YES! THAT girl! The one who saved my last Quidditch season in my last year! Something Granger! Harmony maybe? Nyah – it was really uncommon…. Hellevi – urk, no, Helena? –Too usual… Hermine? ..Hermine…. Something like that… Hermione? OOOhh! Yes! Hermione Granger!
She was a Muggleborn… I think. Wasn't she frozen by that serpent thing in my Sixth Year? I think so…
Ooooh! Of course! Hermione Granger! I've seen her at that other organization meeting! Order of the Phoenix thingie!
Really smart girl. Possibly a brainiac. She'll surely be all tidy and do all the house work and stuff. Surely here to study some more and couldn't stand the campuses because of the noise. Heh… It wouldn't be difficult to dismiss her I guess.
I couldn't have been more wrong
Then again, she looked a bit scary with her dark make up and various holes in her face.
Whilst Oliver had these deep inner thoughts, I again was wondering what on earth did a fake macho do in my recently bought apartment.
I might be a Know-It-All, but at least, I am a useful one. I can remember very much. I recognized the fake-pretty, toothpaste-smiling, fake macho man as Oliver Wood, the Quidditch crazed moron.
Yes Hermione trying to say something here?

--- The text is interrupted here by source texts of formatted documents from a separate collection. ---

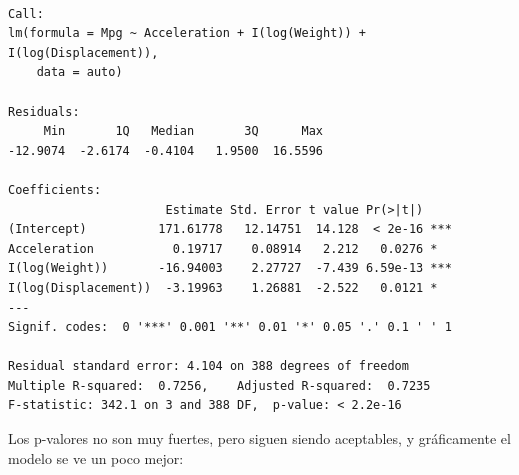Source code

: \documentclass[
]{article}
\newenvironment{Shaded}{\begin{snugshade}}{\end{snugshade}}
\newcommand{\CommentTok}[1]{\textcolor[rgb]{0.56,0.35,0.01}{\textit{#1}}}
\newcommand{\DataTypeTok}[1]{\textcolor[rgb]{0.13,0.29,0.53}{#1}}
\newcommand{\KeywordTok}[1]{\textcolor[rgb]{0.13,0.29,0.53}{\textbf{#1}}}
\newcommand{\NormalTok}[1]{#1}
\newcommand{\OperatorTok}[1]{\textcolor[rgb]{0.81,0.36,0.00}{\textbf{#1}}}
\newcommand{\StringTok}[1]{\textcolor[rgb]{0.31,0.60,0.02}{#1}}
\begin{document}
\begin{verbatim}

Call:
lm(formula = Mpg ~ Acceleration + I(log(Weight)) + I(log(Displacement)), 
    data = auto)

Residuals:
     Min       1Q   Median       3Q      Max 
-12.9074  -2.6174  -0.4104   1.9500  16.5596 

Coefficients:
                      Estimate Std. Error t value Pr(>|t|)    
(Intercept)          171.61778   12.14751  14.128  < 2e-16 ***
Acceleration           0.19717    0.08914   2.212   0.0276 *  
I(log(Weight))       -16.94003    2.27727  -7.439 6.59e-13 ***
I(log(Displacement))  -3.19963    1.26881  -2.522   0.0121 *  
---
Signif. codes:  0 '***' 0.001 '**' 0.01 '*' 0.05 '.' 0.1 ' ' 1

Residual standard error: 4.104 on 388 degrees of freedom
Multiple R-squared:  0.7256,    Adjusted R-squared:  0.7235 
F-statistic: 342.1 on 3 and 388 DF,  p-value: < 2.2e-16
\end{verbatim}

Los p-valores no son muy fuertes, pero siguen siendo aceptables, y
gráficamente el modelo se ve un poco mejor:

\begin{Shaded}
\end{Shaded}
\end{document}
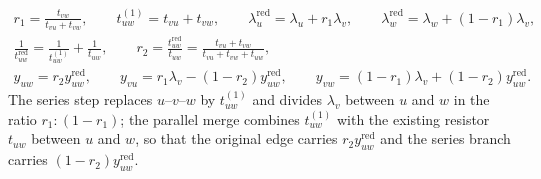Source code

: \documentclass[11pt]{article}
\numberwithin{equation}{section}
\numberwithin{figure}{section}
\numberwithin{table}{section}
\begin{document}
\begin{tcolorbox}[enhanced,colback=white,colframe=black!45,boxrule=0.5pt,arc=1pt,left=4pt,right=4pt,top=2pt,bottom=2pt,fonttitle=\small\bfseries,title={(a) Series--parallel move (Figure \ref{fig-sum-moves}(a)): a degree-two vertex $v$ between $u$ and $w$}]
\begin{equation}\label{eq-sum-moves}
\begin{gathered}
r_1=\frac{t_{vw}}{t_{vu}+t_{vw}},\qquad t^{(1)}_{uw}=t_{vu}+t_{vw},\qquad
\lambda^{\mathrm{red}}_u=\lambda_u+r_1\lambda_v,\qquad
\lambda^{\mathrm{red}}_w=\lambda_w+(1-r_1)\lambda_v,\\
\frac1{t^{\mathrm{red}}_{uw}}=\frac1{t^{(1)}_{uw}}+\frac1{t_{uw}},\qquad
r_2=\frac{t^{\mathrm{red}}_{uw}}{t_{uw}}=\frac{t_{vu}+t_{vw}}{t_{vu}+t_{vw}+t_{uw}},\\
y_{uw}=r_2y^{\mathrm{red}}_{uw},\qquad
y_{vu}=r_1\lambda_v-(1-r_2)y^{\mathrm{red}}_{uw},\qquad
y_{vw}=(1-r_1)\lambda_v+(1-r_2)y^{\mathrm{red}}_{uw}.
\end{gathered}
\end{equation}
The series step replaces $u$--$v$--$w$ by $t^{(1)}_{uw}$ and divides $\lambda_v$ between $u$ and $w$ in the ratio $r_1:(1-r_1)$; the parallel merge combines $t^{(1)}_{uw}$ with the existing resistor $t_{uw}$ between $u$ and $w$, so that the original edge carries $r_2y^{\mathrm{red}}_{uw}$ and the series branch carries $(1-r_2)y^{\mathrm{red}}_{uw}$.
\end{tcolorbox}
\end{document}

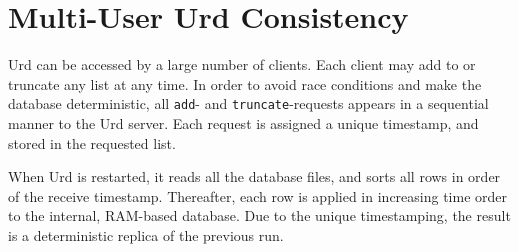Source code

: 







\section{Multi-User Urd Consistency}
Urd can be accessed by a large number of clients.  Each client may add
to or truncate any list at any time.  In order to avoid race
conditions and make the database deterministic, all \texttt{add}-
and \texttt{truncate}-requests appears in a sequential manner to the
Urd server.  Each request is assigned a unique timestamp, and stored
in the requested list.

When Urd is restarted, it reads all the database files, and sorts all
rows in order of the receive timestamp.  Thereafter, each row is
applied in increasing time order to the internal, RAM-based database.
Due to the unique timestamping, the result is a deterministic replica
of the previous run.
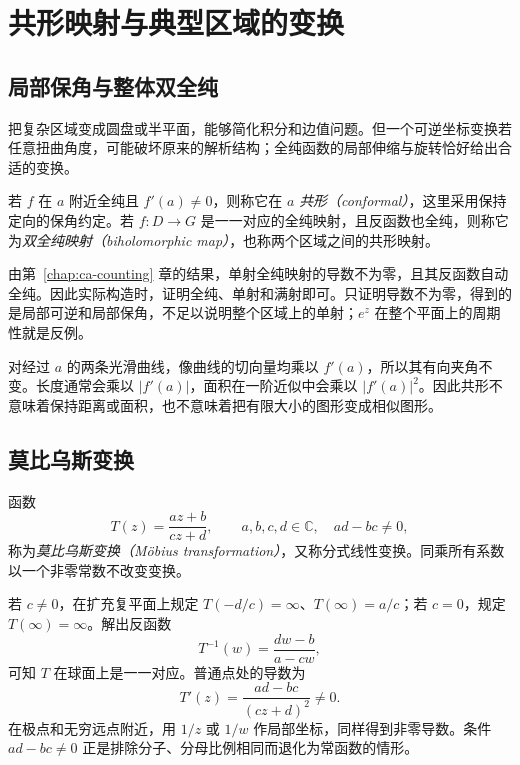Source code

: \setcounter{chapter}{10} %
\chapter{共形映射与典型区域的变换}
\label{chap:ca-conformal}

\section{局部保角与整体双全纯}

把复杂区域变成圆盘或半平面，能够简化积分和边值问题。但一个可逆坐标变换若任意扭曲角度，可能破坏原来的解析结构；全纯函数的局部伸缩与旋转恰好给出合适的变换。

\begin{definition}[共形与双全纯]
若 $f$ 在 $a$ 附近全纯且 $f'(a)\ne0$，则称它在 $a$ \emph{共形（conformal）}，这里采用保持定向的保角约定。若 $f:D\to G$ 是一一对应的全纯映射，且反函数也全纯，则称它为\emph{双全纯映射（biholomorphic map）}，也称两个区域之间的共形映射。
\end{definition}

由第~\ref{chap:ca-counting} 章的结果，单射全纯映射的导数不为零，且其反函数自动全纯。因此实际构造时，证明全纯、单射和满射即可。只证明导数不为零，得到的是局部可逆和局部保角，不足以说明整个区域上的单射；$e^z$ 在整个平面上的周期性就是反例。

对经过 $a$ 的两条光滑曲线，像曲线的切向量均乘以 $f'(a)$，所以其有向夹角不变。长度通常会乘以 $|f'(a)|$，面积在一阶近似中会乘以 $|f'(a)|^2$。因此共形不意味着保持距离或面积，也不意味着把有限大小的图形变成相似图形。

\section{莫比乌斯变换}

\begin{definition}[莫比乌斯变换]
函数
\begin{equation}
 T(z)=\frac{az+b}{cz+d},\qquad a,b,c,d\in\mathbb C,\quad ad-bc\ne0,
 \label{eq:ca-mobius}
\end{equation}
称为\emph{莫比乌斯变换（Möbius transformation）}，又称分式线性变换。同乘所有系数以一个非零常数不改变变换。
\end{definition}

若 $c\ne0$，在扩充复平面上规定 $T(-d/c)=\infty$、$T(\infty)=a/c$；若 $c=0$，规定 $T(\infty)=\infty$。解出反函数
\[
 T^{-1}(w)=\frac{dw-b}{a-cw},
\]
可知 $T$ 在球面上是一一对应。普通点处的导数为
\[
 T'(z)=\frac{ad-bc}{(cz+d)^2}\ne0.
\]
在极点和无穷远点附近，用 $1/z$ 或 $1/w$ 作局部坐标，同样得到非零导数。条件 $ad-bc\ne0$ 正是排除分子、分母比例相同而退化为常函数的情形。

Well not a moron exactly. I had met a three times after he graduated from Hogwarts: once before the one and only Intercontinental Quidditch match I went to, the second time during a mass meeting of the Order, where famous Quidditch players, bands, actors and other known, reputed and influencing persons had been and where it was checked that no one was a death eater, and the third time I just saw a glance of him in Diagon, Alley, surrounded by small, idolizing fans asking for an autograph.
So you could understand I didn't have a very developed opinion about him….
Hermione, every person you don't think has a 'developed opinion' is considered as a brain-dead moose by you.
So? Your point being?
… Nothing love, forget it.
Both of us stopped dead talking as we finally recognized each other.
Then, in perfect synchronisation we yelled:
"- WHAT ARE YOU DOING HERE?"
Actually Hermione yelled it. Or tried to with the raspy voice of hers. (Hermione, you should consider to quit smoking. It's rumoured it's bad for your health.)
"- Yes Brenda dear (Brenda is the granny in case you wonder), who is this boy?"
"- This fine young man just bought the apartment."
The man's face went blank.
"- So did I. I just sold it to this young lady."